THE HIGHWAY OF LETTERS

In Dickens' time, as in our own, and even at as early a period as that of Drayton, Fleet Street, as it has latterly been known, has been the abode of letters and of literary labours.

The diarists, journalists, political and religious writers of every party and creed have adopted it as their own particular province. Grub Street no longer exists, so that the simile of Doctor Johnson does not still hold true.

The former Grub Street—"inhabited by writers of small histories, dictionaries, and temporary poems" (vide Doctor Johnson's Dictionary)—has become Milton Street through the mindful regard of some former sponsor, by reason of the nearness of its location to the former Bunhill residence of the great epic poet. But modern Fleet Street exists to-day as the street of journalists and journalism, from the humble penny-a-liner and his product to the more sedate and verbose political paragrapher whose reputation extends throughout the world.

Nowhere else is there a long mile of such an atmosphere, redolent of printers' ink and the bustle attendant upon the production and distribution of the printed word. And nowhere else is the power of the press more potent.

Its historian has described it as "a line of street, with shops and houses on either side, between Temple Bar and Ludgate Hill, one of the largest thoroughfares in London, and one of the most famous."
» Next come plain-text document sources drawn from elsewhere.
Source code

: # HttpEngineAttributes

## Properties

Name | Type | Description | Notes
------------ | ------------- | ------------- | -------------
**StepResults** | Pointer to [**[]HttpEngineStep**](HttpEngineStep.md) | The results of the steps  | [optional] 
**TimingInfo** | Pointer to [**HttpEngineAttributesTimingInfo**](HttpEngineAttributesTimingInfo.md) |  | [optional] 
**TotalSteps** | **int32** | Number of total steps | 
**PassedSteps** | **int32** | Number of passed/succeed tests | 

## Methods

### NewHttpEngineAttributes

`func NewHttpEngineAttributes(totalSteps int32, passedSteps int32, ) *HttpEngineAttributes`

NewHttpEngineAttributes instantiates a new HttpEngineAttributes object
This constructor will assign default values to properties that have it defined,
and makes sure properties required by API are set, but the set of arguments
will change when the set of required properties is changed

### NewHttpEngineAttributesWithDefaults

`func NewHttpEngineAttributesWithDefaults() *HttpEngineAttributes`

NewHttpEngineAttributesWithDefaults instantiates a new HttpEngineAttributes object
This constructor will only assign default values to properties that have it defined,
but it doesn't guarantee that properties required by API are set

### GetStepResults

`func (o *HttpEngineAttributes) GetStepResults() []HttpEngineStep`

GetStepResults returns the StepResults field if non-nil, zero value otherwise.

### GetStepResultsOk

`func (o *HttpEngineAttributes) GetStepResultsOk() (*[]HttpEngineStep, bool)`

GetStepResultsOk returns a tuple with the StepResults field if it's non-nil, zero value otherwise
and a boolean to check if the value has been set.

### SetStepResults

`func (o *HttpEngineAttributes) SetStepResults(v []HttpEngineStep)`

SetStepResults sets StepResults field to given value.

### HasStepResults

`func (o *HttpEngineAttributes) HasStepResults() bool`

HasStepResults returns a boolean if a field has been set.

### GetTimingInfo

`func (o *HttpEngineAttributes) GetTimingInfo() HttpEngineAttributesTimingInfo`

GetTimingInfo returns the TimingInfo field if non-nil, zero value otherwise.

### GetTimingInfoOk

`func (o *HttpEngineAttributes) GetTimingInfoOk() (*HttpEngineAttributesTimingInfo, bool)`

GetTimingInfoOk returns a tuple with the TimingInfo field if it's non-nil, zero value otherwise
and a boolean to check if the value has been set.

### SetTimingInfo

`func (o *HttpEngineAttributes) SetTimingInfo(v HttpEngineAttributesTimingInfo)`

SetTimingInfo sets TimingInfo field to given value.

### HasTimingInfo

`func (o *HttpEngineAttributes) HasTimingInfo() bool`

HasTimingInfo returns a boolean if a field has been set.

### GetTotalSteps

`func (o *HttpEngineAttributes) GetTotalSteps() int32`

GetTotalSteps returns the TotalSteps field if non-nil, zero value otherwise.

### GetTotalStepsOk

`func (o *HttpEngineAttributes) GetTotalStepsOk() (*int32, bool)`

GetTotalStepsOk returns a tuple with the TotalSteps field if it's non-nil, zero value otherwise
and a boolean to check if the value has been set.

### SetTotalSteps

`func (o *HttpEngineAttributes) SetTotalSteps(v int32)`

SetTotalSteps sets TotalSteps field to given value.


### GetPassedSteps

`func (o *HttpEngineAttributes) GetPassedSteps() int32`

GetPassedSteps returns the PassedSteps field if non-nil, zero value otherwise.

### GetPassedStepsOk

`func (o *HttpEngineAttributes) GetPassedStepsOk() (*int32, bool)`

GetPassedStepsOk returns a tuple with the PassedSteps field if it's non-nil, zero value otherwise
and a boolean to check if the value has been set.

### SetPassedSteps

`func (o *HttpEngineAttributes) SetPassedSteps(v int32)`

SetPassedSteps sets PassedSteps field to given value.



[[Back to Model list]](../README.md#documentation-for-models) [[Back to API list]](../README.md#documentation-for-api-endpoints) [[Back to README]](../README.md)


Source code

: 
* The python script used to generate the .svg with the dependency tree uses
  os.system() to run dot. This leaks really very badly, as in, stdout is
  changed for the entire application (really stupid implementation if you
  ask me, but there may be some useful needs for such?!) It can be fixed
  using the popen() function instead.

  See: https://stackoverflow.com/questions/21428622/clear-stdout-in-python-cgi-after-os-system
Its name was derived from the ancient streamlet called the Fleet, more commonly "Fleet Ditch," near whose confluence with the Thames, at Ludgate Hill, was the notorious Fleet Prison, with its equally notorious "marriages."

This reeking abode of mismanagement was pulled down in 1844, when the "Marshalsea," "The Fleet," and the "Queen's Bench" (all three reminiscent of Dickens, likewise Newgate, not far away) were consolidated in a new structure erected elsewhere.